旧安田財閥の創業者・安田善次郎の伝記を二冊読みました。  『陰徳を積む』(北康利著 新潮社刊)と『儲けすぎた男』(渡辺房男著 文芸春秋社刊)です。

1.ウィキペディアで「安田善次郎」を検索してみました。

『富山藩における下級武士(足軽)善悦の子としてうまれる。  1858年(安政5年)、奉公人として江戸に出る。  最初は玩具屋、ついで鰹節兼両替商に勤めた。  やがて安田銀行(後の富士銀行。現在のみずほフィナンシャルグループ)を設立、損保会社(現在の損害保険ジャパン)、生保会社(現在の明治安田生命保険)を次々と設立し、金融財閥としての基礎を築く。  前衛芸術家オノ・ヨーコの曽祖父にあたる。』

2.『陰徳を積む』から抜粋し、番号を付けて紹介します。

『①彼が亡くなった大正10年当時の資産は2億円を超えていたと言われている。  大正10年の年間国家予算は15億9100万円。  国家予算の実に8分の1に相当する富を一代で築いた個人資産家など、我が国の長い歴史をかえりみても空前絶後である。

②安田財閥の規模と存在感は、戦後の芙蓉グループなどまったく比較にならないほど大きかった。  三井や三菱との違いは、それが銀行を核として結束した企業グループであった点にある。

③忠兵衛(後の善次郎)は日常の心構えからしてほかの奉公人とは少し違っていた。  人の出入りが激しい店の土間には、いつも沢山の履き物が乱雑に脱ぎ捨てられている。  店員たちは忙しいものだから、言いつけられるまでそれを直そうとはしない。  だが忠兵衛は誰に言われずとも、仕事の合間を見つけてはそれらをそろえた。  外に出掛ける時にちょっと直して出る。  帰って来るとまた直す。  店員の下駄でも番頭の下駄でも、皆同様にそろえておく。

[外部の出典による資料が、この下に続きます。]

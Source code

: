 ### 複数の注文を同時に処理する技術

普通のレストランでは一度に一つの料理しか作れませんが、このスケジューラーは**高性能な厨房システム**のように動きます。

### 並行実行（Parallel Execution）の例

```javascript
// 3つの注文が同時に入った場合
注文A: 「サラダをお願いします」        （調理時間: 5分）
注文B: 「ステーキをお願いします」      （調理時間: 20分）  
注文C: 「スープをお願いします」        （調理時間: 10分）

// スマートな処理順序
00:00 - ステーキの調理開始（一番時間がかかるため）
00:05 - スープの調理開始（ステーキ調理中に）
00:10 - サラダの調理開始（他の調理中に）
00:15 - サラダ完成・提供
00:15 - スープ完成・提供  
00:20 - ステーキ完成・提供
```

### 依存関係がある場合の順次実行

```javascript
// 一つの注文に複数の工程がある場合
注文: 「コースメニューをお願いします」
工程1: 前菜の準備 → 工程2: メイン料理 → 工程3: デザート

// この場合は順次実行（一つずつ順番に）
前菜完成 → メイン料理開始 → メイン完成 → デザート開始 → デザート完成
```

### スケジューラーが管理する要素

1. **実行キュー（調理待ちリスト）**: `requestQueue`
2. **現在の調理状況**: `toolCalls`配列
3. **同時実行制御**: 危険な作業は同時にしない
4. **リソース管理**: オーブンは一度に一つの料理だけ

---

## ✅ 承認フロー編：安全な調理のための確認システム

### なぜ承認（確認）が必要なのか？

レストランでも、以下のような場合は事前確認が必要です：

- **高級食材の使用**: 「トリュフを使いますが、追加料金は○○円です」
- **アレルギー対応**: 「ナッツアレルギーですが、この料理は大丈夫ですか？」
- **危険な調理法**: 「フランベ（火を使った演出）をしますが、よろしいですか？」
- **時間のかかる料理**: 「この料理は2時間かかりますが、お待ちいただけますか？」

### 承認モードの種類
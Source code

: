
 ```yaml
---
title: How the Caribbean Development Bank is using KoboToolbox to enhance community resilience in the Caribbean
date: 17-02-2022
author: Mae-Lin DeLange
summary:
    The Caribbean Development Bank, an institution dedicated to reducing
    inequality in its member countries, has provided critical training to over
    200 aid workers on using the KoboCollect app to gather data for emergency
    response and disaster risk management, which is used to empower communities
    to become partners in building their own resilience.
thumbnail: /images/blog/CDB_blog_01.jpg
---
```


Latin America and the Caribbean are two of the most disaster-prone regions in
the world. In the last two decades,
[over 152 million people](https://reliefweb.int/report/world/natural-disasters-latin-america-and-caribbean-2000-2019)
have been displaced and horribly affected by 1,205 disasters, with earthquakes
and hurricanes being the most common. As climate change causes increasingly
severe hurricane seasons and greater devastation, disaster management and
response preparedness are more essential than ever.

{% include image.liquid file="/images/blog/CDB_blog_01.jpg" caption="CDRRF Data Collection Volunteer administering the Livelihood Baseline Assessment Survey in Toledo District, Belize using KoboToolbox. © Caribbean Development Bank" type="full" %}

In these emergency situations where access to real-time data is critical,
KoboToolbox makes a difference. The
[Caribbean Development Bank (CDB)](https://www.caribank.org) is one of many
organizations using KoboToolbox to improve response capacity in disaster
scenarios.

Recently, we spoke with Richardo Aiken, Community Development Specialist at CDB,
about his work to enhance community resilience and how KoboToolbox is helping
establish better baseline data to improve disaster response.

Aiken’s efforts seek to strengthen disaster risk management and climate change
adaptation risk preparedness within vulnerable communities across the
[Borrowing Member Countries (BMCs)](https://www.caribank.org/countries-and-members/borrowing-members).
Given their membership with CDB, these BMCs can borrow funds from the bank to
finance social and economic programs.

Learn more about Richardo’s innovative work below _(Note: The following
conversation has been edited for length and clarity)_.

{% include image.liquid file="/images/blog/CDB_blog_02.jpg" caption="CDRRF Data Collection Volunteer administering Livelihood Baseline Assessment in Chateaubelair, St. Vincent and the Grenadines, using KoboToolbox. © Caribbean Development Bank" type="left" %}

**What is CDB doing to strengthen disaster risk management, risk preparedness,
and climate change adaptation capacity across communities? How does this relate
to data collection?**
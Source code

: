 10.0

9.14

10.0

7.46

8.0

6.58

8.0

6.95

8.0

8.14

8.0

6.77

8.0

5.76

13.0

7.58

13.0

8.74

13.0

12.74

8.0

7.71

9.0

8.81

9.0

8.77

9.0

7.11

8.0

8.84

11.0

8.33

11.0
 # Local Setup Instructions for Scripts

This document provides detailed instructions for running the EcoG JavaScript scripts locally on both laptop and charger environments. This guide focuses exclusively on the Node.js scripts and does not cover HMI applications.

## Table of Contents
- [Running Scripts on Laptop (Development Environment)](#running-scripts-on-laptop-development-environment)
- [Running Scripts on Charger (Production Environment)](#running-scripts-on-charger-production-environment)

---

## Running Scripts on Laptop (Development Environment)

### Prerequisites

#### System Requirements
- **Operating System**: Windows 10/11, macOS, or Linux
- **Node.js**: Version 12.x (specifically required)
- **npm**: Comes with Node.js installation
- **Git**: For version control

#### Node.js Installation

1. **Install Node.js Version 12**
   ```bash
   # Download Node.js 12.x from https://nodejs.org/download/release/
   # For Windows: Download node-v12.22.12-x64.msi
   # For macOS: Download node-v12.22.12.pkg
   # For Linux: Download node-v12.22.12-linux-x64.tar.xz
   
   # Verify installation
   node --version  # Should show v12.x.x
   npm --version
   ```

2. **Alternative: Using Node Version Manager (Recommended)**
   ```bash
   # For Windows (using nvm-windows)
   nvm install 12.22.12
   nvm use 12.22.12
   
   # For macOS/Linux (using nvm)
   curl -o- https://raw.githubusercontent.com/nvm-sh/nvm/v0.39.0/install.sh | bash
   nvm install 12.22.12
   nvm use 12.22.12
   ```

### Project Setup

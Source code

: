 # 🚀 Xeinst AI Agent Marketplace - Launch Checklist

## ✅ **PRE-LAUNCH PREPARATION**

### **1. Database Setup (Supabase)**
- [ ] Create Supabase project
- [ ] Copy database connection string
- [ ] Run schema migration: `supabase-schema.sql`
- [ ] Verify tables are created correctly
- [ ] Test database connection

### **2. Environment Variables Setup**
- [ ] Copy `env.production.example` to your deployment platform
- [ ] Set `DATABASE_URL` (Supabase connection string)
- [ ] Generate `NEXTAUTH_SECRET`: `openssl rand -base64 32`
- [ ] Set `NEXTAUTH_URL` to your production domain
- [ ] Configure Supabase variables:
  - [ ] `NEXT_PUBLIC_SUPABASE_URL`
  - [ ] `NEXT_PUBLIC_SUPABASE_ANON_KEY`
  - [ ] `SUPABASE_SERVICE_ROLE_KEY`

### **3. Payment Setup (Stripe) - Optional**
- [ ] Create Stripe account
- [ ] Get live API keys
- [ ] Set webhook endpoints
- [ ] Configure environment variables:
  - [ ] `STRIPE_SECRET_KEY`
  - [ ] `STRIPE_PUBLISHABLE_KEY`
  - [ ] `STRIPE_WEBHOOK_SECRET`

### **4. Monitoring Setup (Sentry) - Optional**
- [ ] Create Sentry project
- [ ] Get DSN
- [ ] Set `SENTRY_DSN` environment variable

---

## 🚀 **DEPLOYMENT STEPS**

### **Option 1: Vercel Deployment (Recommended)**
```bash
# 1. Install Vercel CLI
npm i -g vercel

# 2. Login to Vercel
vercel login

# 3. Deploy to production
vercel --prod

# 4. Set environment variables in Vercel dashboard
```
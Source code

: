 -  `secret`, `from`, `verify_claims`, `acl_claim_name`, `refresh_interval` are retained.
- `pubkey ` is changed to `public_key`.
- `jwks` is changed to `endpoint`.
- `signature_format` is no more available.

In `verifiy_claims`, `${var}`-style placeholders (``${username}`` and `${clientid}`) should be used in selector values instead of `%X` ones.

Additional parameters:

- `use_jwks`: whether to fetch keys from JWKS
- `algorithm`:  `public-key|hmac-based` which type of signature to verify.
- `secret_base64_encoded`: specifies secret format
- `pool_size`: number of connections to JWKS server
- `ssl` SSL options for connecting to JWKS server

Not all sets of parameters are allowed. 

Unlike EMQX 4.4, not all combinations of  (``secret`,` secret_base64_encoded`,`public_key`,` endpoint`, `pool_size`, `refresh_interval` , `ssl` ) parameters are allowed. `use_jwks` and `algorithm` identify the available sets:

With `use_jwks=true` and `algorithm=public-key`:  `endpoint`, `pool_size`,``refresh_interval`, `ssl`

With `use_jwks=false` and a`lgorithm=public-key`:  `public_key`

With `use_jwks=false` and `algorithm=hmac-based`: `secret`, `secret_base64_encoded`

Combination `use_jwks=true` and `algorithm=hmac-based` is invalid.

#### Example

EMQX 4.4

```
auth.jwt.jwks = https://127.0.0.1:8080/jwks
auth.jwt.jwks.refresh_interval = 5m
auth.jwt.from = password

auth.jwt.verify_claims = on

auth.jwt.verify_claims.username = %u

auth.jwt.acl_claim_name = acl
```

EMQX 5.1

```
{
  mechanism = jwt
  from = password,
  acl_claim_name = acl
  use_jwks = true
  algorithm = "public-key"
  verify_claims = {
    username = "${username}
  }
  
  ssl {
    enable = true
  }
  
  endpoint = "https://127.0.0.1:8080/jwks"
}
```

④紙屑や布の切れはしなどが落ちていたら、拾って屑かごに入れる。  彼は誰も見ていないところでも、こうしたことが自然とできるのだ。  〝陰徳を積む〟ことを尊ぶことは、父・善悦の教育の賜物であった。』

3.『儲けすぎた男』から抜粋し、番号を付けて紹介します。

『①安田銀行は戦後富士銀行と名を変えて再出発したが、現在、その富士銀行も第一勧業銀行、日本興業銀行と合併し平成12年(2000年)にみずほ銀行として生まれ変わっている。  かって安田財閥に属していた企業は、現在、このみずほ銀行を中心とする企業集団の一員として命脈を保っている。

②この企業集団は、富士銀行の社名である「富士」の古語読み「芙蓉」にちなんで芙蓉グループと呼ばれ、旧安田財閥を中心として、戦前の旧浅野財閥、旧大倉財閥、旧根津財閥、旧日産コンツェルン、旧森コンツェルンなどに所属していた諸企業で構成されている。

③今でも創業者・安田善次郎の姓を冠しているのは、明治安田生命、安田倉庫などわずかである。  しかし、少数となったとはいえ、「安田」の名を留めた企業の存在は、変革の時代を生き抜き、そして激動の時代に倒れた大経済人・安田善次郎の姿を今なお忍ばせてくれる。』

暑い日が続いています。  よい週末を。